The global object provides variables and functions that are available anywhere. By default, those that are built into the language or the environment.

In a browser it is named window, for Node.js it is global, for other environments it may have another name.

Recently, globalThis was added to the language, as a standardized name for a global object, that should be supported across all environments. In some browsers, namely non-Chromium Edge, globalThis is not yet supported, but can be easily polyfilled.

We’ll use window here, assuming that our environment is a browser. If your script may run in other environments, it’s better to use globalThis instead.

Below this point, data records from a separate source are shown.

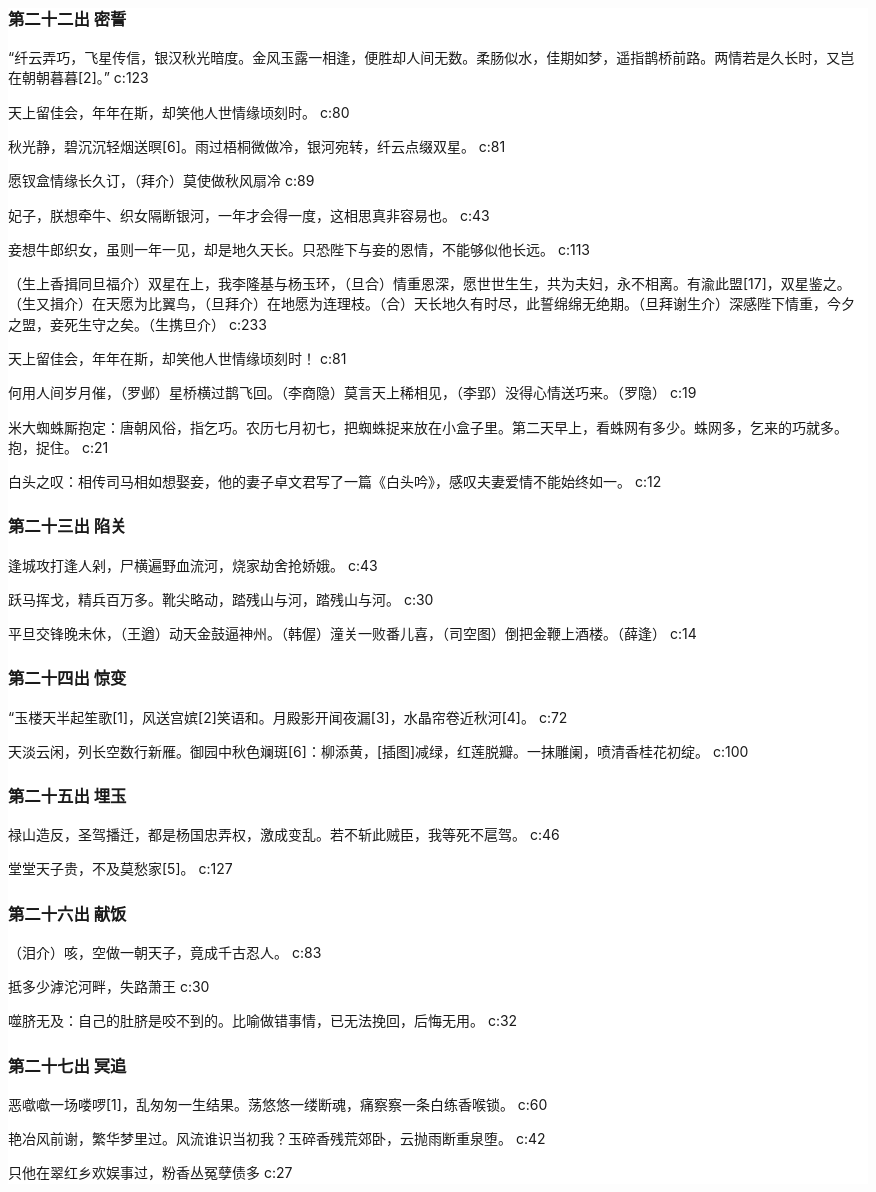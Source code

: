 ### 第二十二出 密誓

“纤云弄巧，飞星传信，银汉秋光暗度。金风玉露一相逢，便胜却人间无数。柔肠似水，佳期如梦，遥指鹊桥前路。两情若是久长时，又岂在朝朝暮暮[2]。” c:123

天上留佳会，年年在斯，却笑他人世情缘顷刻时。 c:80

秋光静，碧沉沉轻烟送暝[6]。雨过梧桐微做冷，银河宛转，纤云点缀双星。 c:81

愿钗盒情缘长久订，（拜介）莫使做秋风扇冷 c:89

妃子，朕想牵牛、织女隔断银河，一年才会得一度，这相思真非容易也。 c:43

妾想牛郎织女，虽则一年一见，却是地久天长。只恐陛下与妾的恩情，不能够似他长远。 c:113

（生上香揖同旦福介）双星在上，我李隆基与杨玉环，（旦合）情重恩深，愿世世生生，共为夫妇，永不相离。有渝此盟[17]，双星鉴之。（生又揖介）在天愿为比翼鸟，（旦拜介）在地愿为连理枝。（合）天长地久有时尽，此誓绵绵无绝期。（旦拜谢生介）深感陛下情重，今夕之盟，妾死生守之矣。（生携旦介） c:233

天上留佳会，年年在斯，却笑他人世情缘顷刻时！ c:81

何用人间岁月催，（罗邺）星桥横过鹊飞回。（李商隐）莫言天上稀相见，（李郢）没得心情送巧来。（罗隐） c:19

米大蜘蛛厮抱定：唐朝风俗，指乞巧。农历七月初七，把蜘蛛捉来放在小盒子里。第二天早上，看蛛网有多少。蛛网多，乞来的巧就多。抱，捉住。 c:21

白头之叹：相传司马相如想娶妾，他的妻子卓文君写了一篇《白头吟》，感叹夫妻爱情不能始终如一。 c:12

### 第二十三出 陷关

逢城攻打逢人剁，尸横遍野血流河，烧家劫舍抢娇娥。 c:43

跃马挥戈，精兵百万多。靴尖略动，踏残山与河，踏残山与河。 c:30

平旦交锋晚未休，（王遒）动天金鼓逼神州。（韩偓）潼关一败番儿喜，（司空图）倒把金鞭上酒楼。（薛逢） c:14

### 第二十四出 惊变

“玉楼天半起笙歌[1]，风送宫嫔[2]笑语和。月殿影开闻夜漏[3]，水晶帘卷近秋河[4]。 c:72

天淡云闲，列长空数行新雁。御园中秋色斓斑[6]：柳添黄，[插图]减绿，红莲脱瓣。一抹雕阑，喷清香桂花初绽。 c:100

### 第二十五出 埋玉

禄山造反，圣驾播迁，都是杨国忠弄权，激成变乱。若不斩此贼臣，我等死不扈驾。 c:46

堂堂天子贵，不及莫愁家[5]。 c:127

### 第二十六出 献饭

（泪介）咳，空做一朝天子，竟成千古忍人。 c:83

抵多少滹沱河畔，失路萧王 c:30

噬脐无及：自己的肚脐是咬不到的。比喻做错事情，已无法挽回，后悔无用。 c:32

### 第二十七出 冥追

恶噷噷一场喽啰[1]，乱匆匆一生结果。荡悠悠一缕断魂，痛察察一条白练香喉锁。 c:60

艳冶风前谢，繁华梦里过。风流谁识当初我？玉碎香残荒郊卧，云抛雨断重泉堕。 c:42

只他在翠红乡欢娱事过，粉香丛冤孽债多 c:27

All properties of the global object can be accessed directly:

alert("Hello");
// is the same as
window.alert("Hello");

In a browser, global functions and variables declared with var (not let/const!) become the property of the global object:

var gVar = 5;

alert(window.gVar); // 5 (became a property of the global object)

Please don’t rely on that! This behavior exists for compatibility reasons. Modern scripts use JavaScript modules where such thing doesn’t happen.

If we used let instead, such thing wouldn’t happen:

let gLet = 5;

alert(window.gLet); // undefined (doesn't become a property of the global object)

If a value is so important that you’d like to make it available globally, write it directly as a property:

// make current user information global, to let all scripts access it
window.currentUser = {
  name: "John"
};

// somewhere else in code
alert(currentUser.name);  // John

// or, if we have a local variable with the name "currentUser"
// get it from window explicitly (safe!)
alert(window.currentUser.name); // John

That said, using global variables is generally discouraged. There should be as few global variables as possible. The code design where a function gets “input” variables and produces certain “outcome” is clearer, less prone to errors and easier to test than if it uses outer or global variables.

Using for polyfills

We use the global object to test for support of modern language features.

For instance, test if a built-in Promise object exists (it doesn’t in really old browsers):

if (!window.Promise) {
  alert("Your browser is really old!");
}

If there’s none (say, we’re in an old browser), we can create “polyfills”: add functions that are not supported by the environment, but exist in the modern standard.

if (!window.Promise) {
  window.Promise = ... // custom implementation of the modern language feature
}

Summary

  • The global object holds variables that should be available everywhere.

    That includes JavaScript built-ins, such as Array and environment-specific values, such as window.innerHeight – the window height in the browser.

  • The global object has a universal name globalThis.

    …But more often is referred by “old-school” environment-specific names, such as window (browser) and global (Node.js). As globalThis is a recent proposal, it’s not supported in non-Chromium Edge (but can be polyfilled).

  • We should store values in the global object only if they’re truly global for our project. And keep their number at minimum.

  • In-browser, unless we’re using modules, global functions and variables declared with var become a property of the global object.

  • To make our code future-proof and easier to understand, we should access properties of the global object directly, as window.x.